(Data supplied)
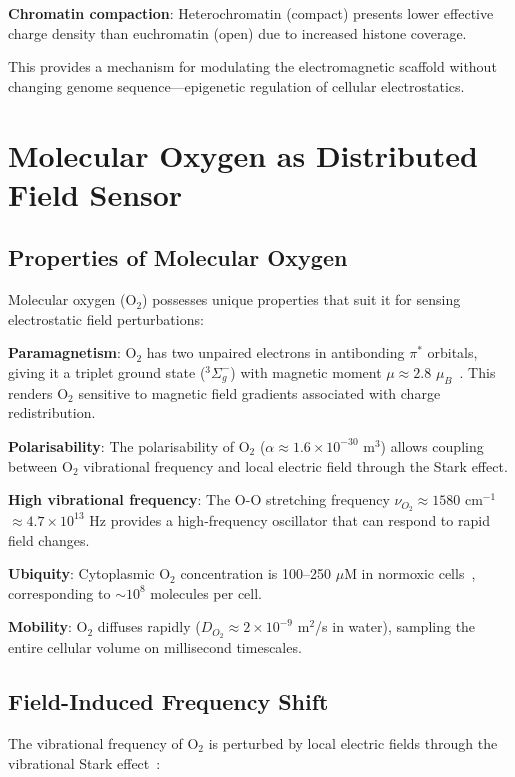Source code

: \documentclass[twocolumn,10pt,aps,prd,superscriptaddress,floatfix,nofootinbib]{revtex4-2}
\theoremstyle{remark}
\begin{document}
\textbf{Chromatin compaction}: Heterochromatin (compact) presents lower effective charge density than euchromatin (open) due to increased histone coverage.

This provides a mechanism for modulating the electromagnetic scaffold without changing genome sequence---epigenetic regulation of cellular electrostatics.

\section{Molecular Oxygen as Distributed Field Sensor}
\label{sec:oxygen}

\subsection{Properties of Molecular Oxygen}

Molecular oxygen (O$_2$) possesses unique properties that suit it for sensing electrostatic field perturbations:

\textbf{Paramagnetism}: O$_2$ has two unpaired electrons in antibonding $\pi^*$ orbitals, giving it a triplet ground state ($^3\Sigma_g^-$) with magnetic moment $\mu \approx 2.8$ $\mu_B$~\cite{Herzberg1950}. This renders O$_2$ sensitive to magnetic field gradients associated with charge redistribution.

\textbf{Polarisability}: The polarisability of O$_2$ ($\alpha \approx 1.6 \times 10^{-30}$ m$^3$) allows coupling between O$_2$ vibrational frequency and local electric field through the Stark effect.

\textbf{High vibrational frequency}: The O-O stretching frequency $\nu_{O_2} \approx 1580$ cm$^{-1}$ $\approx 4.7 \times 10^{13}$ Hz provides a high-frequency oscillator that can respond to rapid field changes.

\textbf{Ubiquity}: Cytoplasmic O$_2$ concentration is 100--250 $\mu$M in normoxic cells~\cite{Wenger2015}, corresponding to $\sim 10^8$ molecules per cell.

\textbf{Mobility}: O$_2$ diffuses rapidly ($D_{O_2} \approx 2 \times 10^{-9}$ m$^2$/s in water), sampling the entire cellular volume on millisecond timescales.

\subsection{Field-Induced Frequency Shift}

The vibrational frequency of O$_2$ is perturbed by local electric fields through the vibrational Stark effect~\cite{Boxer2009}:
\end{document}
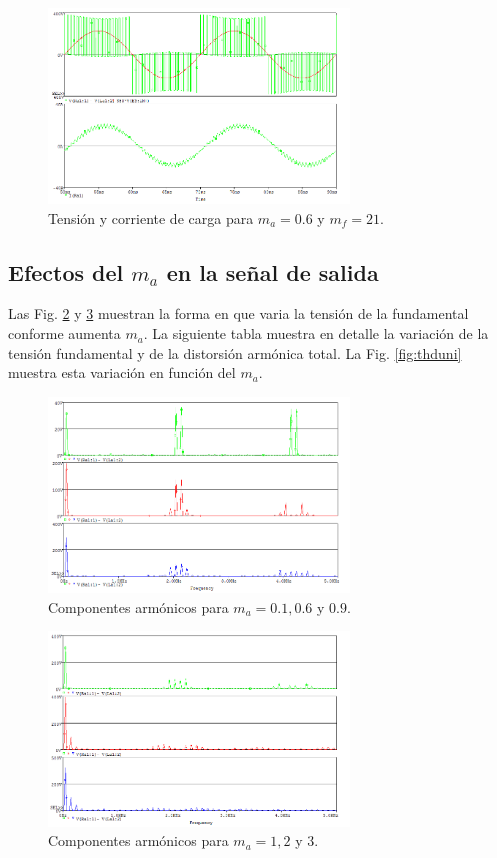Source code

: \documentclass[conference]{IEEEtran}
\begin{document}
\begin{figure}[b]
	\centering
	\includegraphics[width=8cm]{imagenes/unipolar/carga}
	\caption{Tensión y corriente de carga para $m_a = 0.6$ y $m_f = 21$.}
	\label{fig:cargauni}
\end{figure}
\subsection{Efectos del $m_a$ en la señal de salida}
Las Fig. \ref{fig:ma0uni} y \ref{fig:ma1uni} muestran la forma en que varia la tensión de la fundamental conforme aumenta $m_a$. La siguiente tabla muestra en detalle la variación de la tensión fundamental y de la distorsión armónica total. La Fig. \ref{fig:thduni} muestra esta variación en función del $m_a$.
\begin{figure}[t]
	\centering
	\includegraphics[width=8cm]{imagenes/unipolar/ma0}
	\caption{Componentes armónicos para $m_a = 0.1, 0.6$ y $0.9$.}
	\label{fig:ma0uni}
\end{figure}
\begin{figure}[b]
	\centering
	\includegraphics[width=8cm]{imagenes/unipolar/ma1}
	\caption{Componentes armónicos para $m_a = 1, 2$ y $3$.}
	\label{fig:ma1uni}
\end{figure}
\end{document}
...
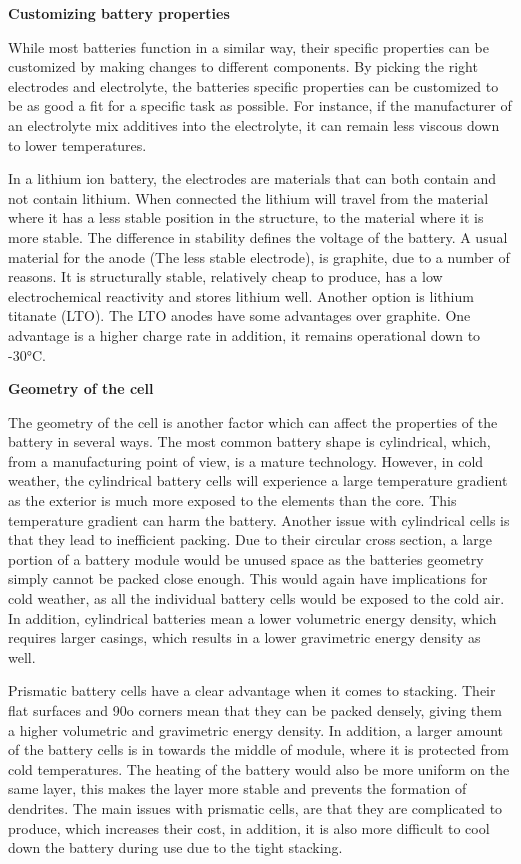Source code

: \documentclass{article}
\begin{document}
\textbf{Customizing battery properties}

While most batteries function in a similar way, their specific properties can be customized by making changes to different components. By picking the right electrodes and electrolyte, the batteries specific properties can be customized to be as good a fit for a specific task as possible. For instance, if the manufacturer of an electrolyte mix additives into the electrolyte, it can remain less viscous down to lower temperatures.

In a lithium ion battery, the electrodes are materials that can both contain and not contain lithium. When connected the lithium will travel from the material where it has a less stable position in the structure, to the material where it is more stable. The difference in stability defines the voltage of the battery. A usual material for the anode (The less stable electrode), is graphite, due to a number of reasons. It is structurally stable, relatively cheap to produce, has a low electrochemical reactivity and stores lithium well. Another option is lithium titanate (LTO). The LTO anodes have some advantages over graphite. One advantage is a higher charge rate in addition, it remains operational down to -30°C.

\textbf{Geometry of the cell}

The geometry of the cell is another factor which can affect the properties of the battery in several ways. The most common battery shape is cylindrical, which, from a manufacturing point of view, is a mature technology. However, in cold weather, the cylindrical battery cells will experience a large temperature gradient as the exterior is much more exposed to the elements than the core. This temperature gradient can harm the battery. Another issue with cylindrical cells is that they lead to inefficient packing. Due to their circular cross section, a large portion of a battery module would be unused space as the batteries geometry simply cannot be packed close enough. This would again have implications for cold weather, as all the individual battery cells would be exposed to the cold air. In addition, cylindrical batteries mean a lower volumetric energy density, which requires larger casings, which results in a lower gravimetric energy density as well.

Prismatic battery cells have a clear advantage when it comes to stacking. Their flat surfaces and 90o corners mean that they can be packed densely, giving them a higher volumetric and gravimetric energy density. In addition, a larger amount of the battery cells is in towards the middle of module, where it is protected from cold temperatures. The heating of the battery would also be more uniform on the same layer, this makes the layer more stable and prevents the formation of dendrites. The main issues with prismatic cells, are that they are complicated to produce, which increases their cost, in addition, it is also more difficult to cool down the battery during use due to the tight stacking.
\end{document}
...
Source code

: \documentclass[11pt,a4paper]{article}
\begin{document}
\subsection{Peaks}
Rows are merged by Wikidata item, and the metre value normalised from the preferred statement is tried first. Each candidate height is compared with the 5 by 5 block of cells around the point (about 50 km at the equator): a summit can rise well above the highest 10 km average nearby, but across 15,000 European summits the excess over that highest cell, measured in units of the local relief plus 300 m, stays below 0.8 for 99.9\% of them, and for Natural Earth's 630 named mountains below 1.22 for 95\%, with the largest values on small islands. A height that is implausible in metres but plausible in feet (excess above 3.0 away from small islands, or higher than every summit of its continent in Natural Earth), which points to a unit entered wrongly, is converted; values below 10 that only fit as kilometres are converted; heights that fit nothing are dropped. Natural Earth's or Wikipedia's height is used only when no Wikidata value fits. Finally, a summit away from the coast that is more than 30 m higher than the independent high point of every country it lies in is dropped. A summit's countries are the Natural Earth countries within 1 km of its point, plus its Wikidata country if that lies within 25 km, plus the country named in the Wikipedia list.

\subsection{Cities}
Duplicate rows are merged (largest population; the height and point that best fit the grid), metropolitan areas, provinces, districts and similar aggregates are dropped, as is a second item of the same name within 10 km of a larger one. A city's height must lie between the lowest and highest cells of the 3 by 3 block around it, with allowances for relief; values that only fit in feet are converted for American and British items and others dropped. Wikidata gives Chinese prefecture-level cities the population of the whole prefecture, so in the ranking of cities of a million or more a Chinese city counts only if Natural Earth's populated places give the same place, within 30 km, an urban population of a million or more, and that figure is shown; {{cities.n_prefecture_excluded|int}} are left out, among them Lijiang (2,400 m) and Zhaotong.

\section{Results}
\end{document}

(To do) Copy out, word for word, the part of the entries above that begins at the line with "increased histone coverage." and ends at the line with "This provides a", including both.

(Exercise output)
\textbf{Chromatin compaction}: Heterochromatin (compact) presents lower effective charge density than euchromatin (open) due to increased histone coverage.

This provides a mechanism for modulating the electromagnetic scaffold without changing genome sequence---epigenetic regulation of cellular electrostatics.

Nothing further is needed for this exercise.